In quel momento tutta la spensieratezza era sparita e rimaneva solo vuoto.
《Secondo te non so che cos' è il dolore, vero?》mi domandò assotigliando lo sguardo.
Non risposi, come potevo?
Non lo conoscevo, non sapevo nulla della sua vita: avevo dato per scontato che fosse perfetta.
《Mi vedi solo come un ragazzino, tutti, appena mi vedono, pensano le stesse cose: 'bambino viziato troppo cresciuto ed oltremodo invadente.' Forse è davvero così e tutti hanno ragione. Ma io... io non voglio creare problemi a nessuno, voglio solo essere accettato ed avere degli amici, ma a quanto pare è impossibile: per quanto ci provi... non cambia nulla. Sembra che dovrò rimanere qui da solo per sempre.》mi disse.
Lo guardai intensamente e, per la prima volta nella mia esistenza, pensai che forse quei figli di papá non sono sempre felici come si pensa, ma, a volte, sono proprio loro, quelli che hanno tutto, a non possedere qualcosa di fondamentale.
I suoi occhi erano diventati lucidi e su una guancia scivolava, solitaria, una piccola lacrima, traboccante di tristezza.
La mia mente non ragionó più e la mia mano si mosse automatica verso la sua guancia arrossata, come richiamata da quella goccia, e l'asciugò.
Lu Han iniziò a tremare, forse per il freddo, forse per quel contatto inaspettato che aveva scosso anche me.
Non ci pensai due volte: mi tolsi la felpa e la posai sulle sue spalle, senza dire una parola.
Mi chiese se avessi freddo, ma risposi di no, benchè stessi congelando.
Il pullman arrivó subito dopo e lui si alzò, interrompendo quello strano contatto.
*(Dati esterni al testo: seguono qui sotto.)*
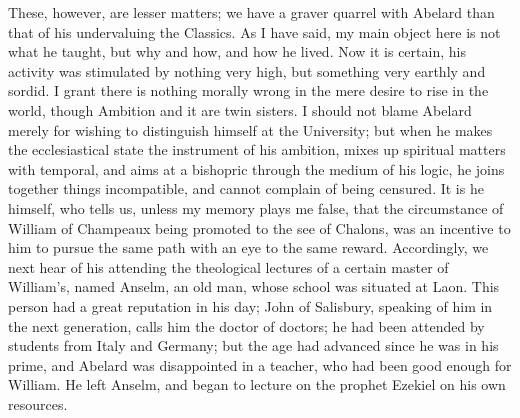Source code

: These, however, are lesser
matters; we have a graver quarrel with Abelard than that of his
undervaluing the Classics. As I have said, my main object here is not
what he taught, but why and how, and how he lived. Now it is certain,
his activity was stimulated by nothing very high, but something very
earthly and sordid. I grant there is nothing morally wrong in the mere
desire to rise in the world, though Ambition and it are twin sisters.
I should not blame Abelard merely for wishing to distinguish himself
at the University; but when he makes the ecclesiastical state the
instrument of his ambition, mixes up spiritual matters with temporal,
and aims at a bishopric through the medium of his logic, he joins
together things incompatible, and cannot complain of being censured.
It is he himself, who tells us, unless my memory plays me false, that
the circumstance of William of Champeaux being promoted to the see of
Chalons, was an incentive to him to pursue the same path with an eye
to the same reward. Accordingly, we next hear of his attending
the theological lectures of a certain master of William's, named
Anselm, an old man, whose school was situated at Laon. This person had
a great reputation in his day; John of Salisbury, speaking of him in
the next generation, calls him the doctor of doctors; he had been
attended by students from Italy and Germany; but the age had advanced
since he was in his prime, and Abelard was disappointed in a teacher,
who had been good enough for William. He left Anselm, and began to
lecture on the prophet Ezekiel on his own resources.

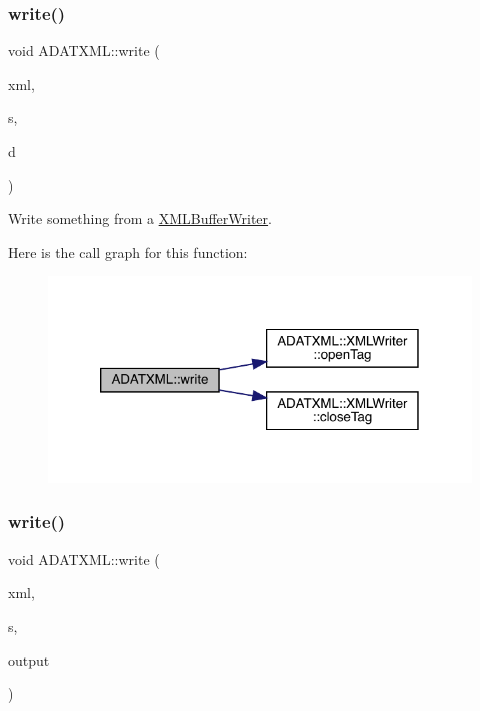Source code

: \subsubsection{\texorpdfstring{write()}{write()}\hspace{0.1cm}{\footnotesize\ttfamily [2/58]}}
{\footnotesize\ttfamily void A\+D\+A\+T\+X\+M\+L\+::write (\begin{DoxyParamCaption}\item[{\mbox{\hyperlink{classADATXML_1_1XMLWriter}{X\+M\+L\+Writer}} \&}]{xml,  }\item[{const std\+::string \&}]{s,  }\item[{const \mbox{\hyperlink{classADATXML_1_1XMLBufferWriter}{X\+M\+L\+Buffer\+Writer}} \&}]{d }\end{DoxyParamCaption})}



Write something from a \mbox{\hyperlink{classADATXML_1_1XMLBufferWriter}{X\+M\+L\+Buffer\+Writer}}. 

Here is the call graph for this function\+:\nopagebreak
\begin{figure}[H]
\begin{center}
\leavevmode
\includegraphics[width=320pt]{d2/da3/group__io_ga14c568a7a3ffb3e486c9036ff7382f8e_cgraph}
\end{center}
\end{figure}
\mbox{\label{group__io_ga20a076b653822e9476b7712de61b383c}} 
\subsubsection{\texorpdfstring{write()}{write()}\hspace{0.1cm}{\footnotesize\ttfamily [3/58]}}
{\footnotesize\ttfamily void A\+D\+A\+T\+X\+M\+L\+::write (\begin{DoxyParamCaption}\item[{\mbox{\hyperlink{classADATXML_1_1XMLWriter}{X\+M\+L\+Writer}} \&}]{xml,  }\item[{const std\+::string \&}]{s,  }\item[{const std\+::string \&}]{output }\end{DoxyParamCaption})}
Io rimasi seduto dov'ero e lo guardai avviarsi verso l'autobus.
《Non vieni?》chiese con la voce che tremava.
《Ormai è tardi, tornerò a casa.》risposi alzandomi e facendo per andarmene, in bocca avevo ancora la sigaretta accesa.
《Grazie...》
Mi girai a guardarlo, stava per salire sul pullman.
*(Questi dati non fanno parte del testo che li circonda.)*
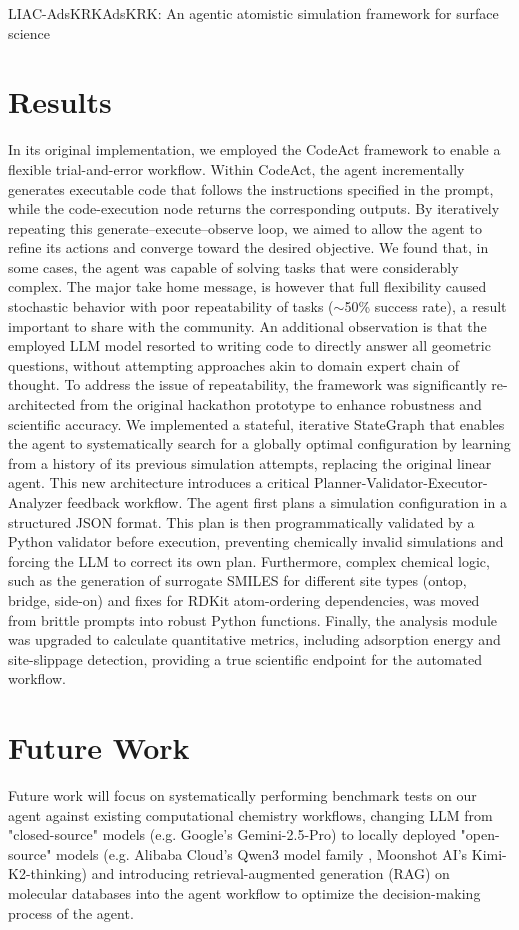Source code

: \begin{teamsubmission}{LIAC-AdsKRK}{AdsKRK: An agentic atomistic simulation framework for surface science}
\section*{Results}
In its original implementation, we employed the CodeAct \cite{codeact2024} framework to enable a flexible trial-and-error workflow. Within CodeAct, the agent incrementally generates executable code that follows the instructions specified in the prompt, while the code-execution node returns the corresponding outputs. By iteratively repeating this generate–execute–observe loop, we aimed to allow the agent to refine its actions and converge toward the desired objective. We found that, in some cases, the agent was capable of solving tasks that were considerably complex. The major take home message, is however that full flexibility caused stochastic behavior with poor repeatability of tasks ($\sim$50\% success rate), a result important to share with the community. An additional observation is that the employed LLM model resorted to writing code to directly answer all geometric questions, without attempting approaches akin to domain expert chain of thought.
To address the issue of repeatability, the framework was significantly re-architected from the original hackathon prototype to enhance robustness and scientific accuracy. We implemented a stateful, iterative StateGraph that enables the agent to systematically search for a globally optimal configuration by learning from a history of its previous simulation attempts, replacing the original linear agent. This new architecture introduces a critical Planner-Validator-Executor-Analyzer feedback workflow. The agent first plans a simulation configuration in a structured JSON format. This plan is then programmatically validated by a Python validator before execution, preventing chemically invalid simulations and forcing the LLM to correct its own plan. Furthermore, complex chemical logic, such as the generation of surrogate SMILES for different site types (ontop, bridge, side-on) and fixes for RDKit atom-ordering dependencies, was moved from brittle prompts into robust Python functions. Finally, the analysis module was upgraded to calculate quantitative metrics, including adsorption energy and site-slippage detection, providing a true scientific endpoint for the automated workflow.

\section*{Future Work}
Future work will focus on systematically performing benchmark tests on our agent against existing computational chemistry workflows, changing LLM from "closed-source" models (e.g. Google's Gemini-2.5-Pro) to locally deployed "open-source" models (e.g. Alibaba Cloud's Qwen3 model family \cite{yang2025qwen3}, Moonshot AI's Kimi-K2-thinking) and introducing retrieval-augmented generation (RAG) on molecular databases into the agent workflow to optimize the decision-making process of the agent.


\end{teamsubmission}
《Per cosa?》chiesi sorpreso: davvero poche persone mi hanno detto 'grazie' nella mia vita.
《Per tutto... per avermi ascoltato.》rispose guardando in basso, le guancie erano adorabilmente arrossate.
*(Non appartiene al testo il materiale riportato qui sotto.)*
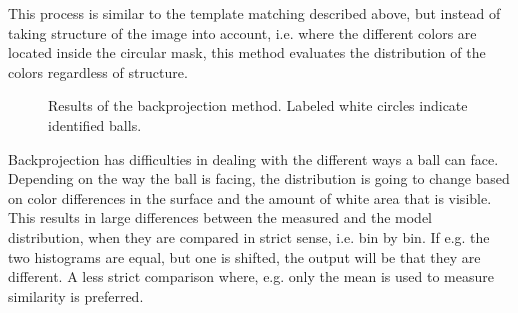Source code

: This process is similar to the template matching described above, but instead of taking structure of the image into account, i.e. where the different colors are located inside the circular mask, this method evaluates the distribution of the colors regardless of structure.
\begin{figure}[htpb]
  \centering
  \quad           
   \caption{Results of the backprojection method. Labeled white circles indicate identified balls.}
  \label{fig:backprojectResults}
\end{figure}
Backprojection has difficulties in dealing with the different ways a ball can face. Depending on the way the ball is facing, the distribution is going to change based on color differences in the surface and the amount of white area that is visible. This results in large differences between the measured and the model distribution, when they are compared in strict sense, i.e. bin by bin. If e.g. the two histograms are equal, but one is shifted, the output will be that they are different. A less strict comparison where, e.g. only the mean is used to measure similarity is preferred.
《Di niente. Sono diventato una specie di psicologo, no?》e sorrisi.
Sorrisi.
《Hai ragione. Ci vediamo in giro, Hunnie.》e sorrise.
Sorrise.
《Ciao, ragazzino.》risposi, le mie parole coperte dal rumore del mezzo che partiva.
Guardai l'autobus allontanarsi, non pioveva più.
Buttai la sigaretta che era ancora a metá, improvvisamente non avevo più voglia di fumare e m'incamminai verso casa.

Non le sembra strano?
Non ricordiamo periodi estesi della nostra vita, il nostro cervello immagazzina solo le nozioni più importanti e la nostra memoria è molto selettiva su che momenti della nostra esistenza farci ricordare, eppure mi ricordo ogni singola parola, ogni singola emozione e ogni singolo gesto di quel giorno.
Come se la mia mente, ogni secondo di ogni giorno, facesse un rewind e schiacciasse 'play' su quello strano incontro."
Sulle labbra di Sehun vi era un sorriso, un meraviglioso e genuino sorriso, che brillava di felici ricordi ormai passati, ma mai oscurati.
"Quindi è così che vi siete conosciuti."
"Giá... è così che ci siamo conosciuti."